What lies behind the latest Hamas attacks?

The house in Mishmeret destroyed by a Hamas rocket. Photo: Israel Police

ONE thousand reservists have been deployed, and scores of Israeli tanks wait at the Gaza border, writes Rebecca Davis.

Following the rocket attack which hit a home in Mishmeret early last Monday morning and the ensuing barrage of more than 30 rockets which pelted the south, it would appear that Israel is on the brink of full-scale war against Hamas. Again.

But, why now?

Undeniably, the promise of the upcoming Israeli election in less than two weeks places Prime Minister Benjamin Netanyahu in quite the position – and Hamas seeks to back him into a corner which they dictate. But Eran Lerman, the former deputy director of Israel’s National Security Council and vice-president of the Jerusalem Institute for Strategy and Security, warned that it is a “very dangerous conclusion [to assume] that Israel’s hands may be tied”.

Lerman also pointed out the “delicate challenge” before Netanyahu: “If he reacts quite aggressively, there will be comments that the blood of the people of central Israel seems to be thicker than that of people in the south.

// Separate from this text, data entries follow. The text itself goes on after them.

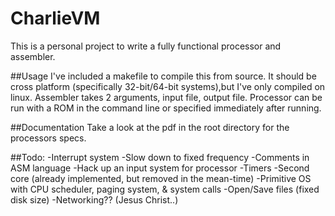 # CharlieVM
This is a personal project to write a fully functional processor and assembler.

##Usage
I've included a makefile to compile this from source. It should be cross platform (specifically 32-bit/64-bit systems),but I've only compiled on linux. Assembler takes 2 arguments, input file, output file. Processor can be run with a ROM in the command line or specified immediately after running. 

##Documentation
Take a look at the pdf in the root directory for the processors specs. 

##Todo:
-Interrupt system
-Slow down to fixed frequency
-Comments in ASM language
-Hack up an input system for processor
-Timers
-Second core (already implemented, but removed in the mean-time)
-Primitive OS with CPU scheduler, paging system, & system calls
-Open/Save files (fixed disk size)
-Networking?? (Jesus Christ..)
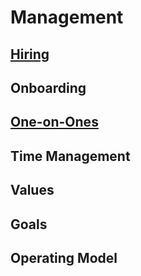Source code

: # Management

## [Hiring](./Hiring)

## Onboarding

## [One-on-Ones](./one-on-ones.md)

## Time Management

## Values

## Goals

## Operating Model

“If he does not respond, there will be comments about a government who does nothing in the face of far-reaching and brazen provocation,” Lerman said.

And that is an argument that already plays into the hands of Netanyahu’s critical political opponents Benny Gantz and Naftali Bennett.

But then, the latest agitation could be less of an overt act against Israel, and more about creating a diversion from Hamas’ splintering support and hold over the people of Gaza.

Just a couple of weeks ago, video footage showed hordes of Gazan civilians taking to the street in protest at the high cost of living and immense rates of unemployment, demanding Hamas be overthrown.

The rebellion is a daring escalation from the echoed rumblings of discontent among a people controlled by a terror group wielding the threat of torture.

The assault could also be indicative of the ever-rancorous relations which exist between Hamas and Fatah. Hamas blamed the public demonstrations on Fatah, and arrested Fatah activists. A Fatah spokesman accused Hamas of “launching missiles in order to put down the uprising of the starving”, labelling it “an unacceptable act, overt and obvious to all” in Al-Hayat al-Jadida, the official daily newspaper of the Palestinian National Authority.

As Itamar Marcus, director of Palestinian Media Watch poignantly observed, “Tragically, Hamas and Fatah are fighting each other with the only weapon they have that assures popularity among the broad spectrum of Palestinians: attempting to kill Israelis.”

Whether the aim of the attacks is to put Netanyahu in a challenging position, distract from Hamas’ desperate internal situation, or refocus the spotlight on the approaching one year mark of the weekly March of Return demonstrations on the Gaza border, ordinary Israelis remain resolute, and life goes on.

Rabbi Aharon Tzohar, who recently visited Australia as a guest of JNF, lives in Naveh, a community just six kilometres from Gaza. At 6am on Tuesday, he walked into his kitchen to find his young son reading Psalms and praying for the success of Israel’s soldiers.

Hours later, Rabbi Tzohar was one of the 1000 soldiers deployed for reservist duty.

“When I speak abroad I tell people we are a strong nation,” he shared with The AJN as he made his way to his post.

“Make no mistake, two thousand years we waited and we are prepared for anything it takes to realise the Zionist dream in the spirit of the prophets.

“And we will not rest until we defeat our cowardly enemies who are targeting civilians.” 

Rebecca Davis is features editor of The AJN.